Once the pictures have been set aside, copy every remaining entry exactly.

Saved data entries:
——

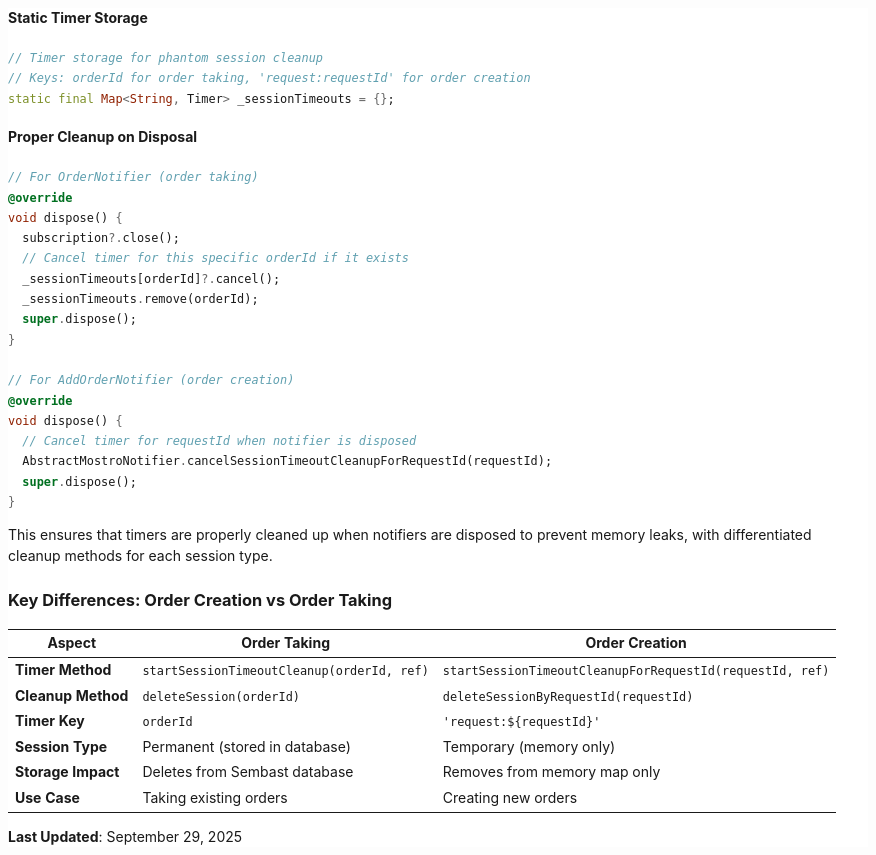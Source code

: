 #### **Static Timer Storage**

```dart
// Timer storage for phantom session cleanup
// Keys: orderId for order taking, 'request:requestId' for order creation
static final Map<String, Timer> _sessionTimeouts = {};
```

#### **Proper Cleanup on Disposal**

```dart
// For OrderNotifier (order taking)
@override
void dispose() {
  subscription?.close();
  // Cancel timer for this specific orderId if it exists
  _sessionTimeouts[orderId]?.cancel();
  _sessionTimeouts.remove(orderId);
  super.dispose();
}

// For AddOrderNotifier (order creation)
@override
void dispose() {
  // Cancel timer for requestId when notifier is disposed
  AbstractMostroNotifier.cancelSessionTimeoutCleanupForRequestId(requestId);
  super.dispose();
}
```

This ensures that timers are properly cleaned up when notifiers are disposed to prevent memory leaks, with differentiated cleanup methods for each session type.

### Key Differences: Order Creation vs Order Taking

| **Aspect** | **Order Taking** | **Order Creation** |
|------------|------------------|-------------------|
| **Timer Method** | `startSessionTimeoutCleanup(orderId, ref)` | `startSessionTimeoutCleanupForRequestId(requestId, ref)` |
| **Cleanup Method** | `deleteSession(orderId)` | `deleteSessionByRequestId(requestId)` |
| **Timer Key** | `orderId` | `'request:${requestId}'` |
| **Session Type** | Permanent (stored in database) | Temporary (memory only) |
| **Storage Impact** | Deletes from Sembast database | Removes from memory map only |
| **Use Case** | Taking existing orders | Creating new orders |

**Last Updated**: September 29, 2025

——

Exercise answer
Source code

: #### **Static Timer Storage**

```dart
// Timer storage for phantom session cleanup
// Keys: orderId for order taking, 'request:requestId' for order creation
static final Map<String, Timer> _sessionTimeouts = {};
```

#### **Proper Cleanup on Disposal**

```dart
// For OrderNotifier (order taking)
@override
void dispose() {
  subscription?.close();
  // Cancel timer for this specific orderId if it exists
  _sessionTimeouts[orderId]?.cancel();
  _sessionTimeouts.remove(orderId);
  super.dispose();
}

// For AddOrderNotifier (order creation)
@override
void dispose() {
  // Cancel timer for requestId when notifier is disposed
  AbstractMostroNotifier.cancelSessionTimeoutCleanupForRequestId(requestId);
  super.dispose();
}
```

This ensures that timers are properly cleaned up when notifiers are disposed to prevent memory leaks, with differentiated cleanup methods for each session type.

### Key Differences: Order Creation vs Order Taking

| **Aspect** | **Order Taking** | **Order Creation** |
|------------|------------------|-------------------|
| **Timer Method** | `startSessionTimeoutCleanup(orderId, ref)` | `startSessionTimeoutCleanupForRequestId(requestId, ref)` |
| **Cleanup Method** | `deleteSession(orderId)` | `deleteSessionByRequestId(requestId)` |
| **Timer Key** | `orderId` | `'request:${requestId}'` |
| **Session Type** | Permanent (stored in database) | Temporary (memory only) |
| **Storage Impact** | Deletes from Sembast database | Removes from memory map only |
| **Use Case** | Taking existing orders | Creating new orders |

**Last Updated**: September 29, 2025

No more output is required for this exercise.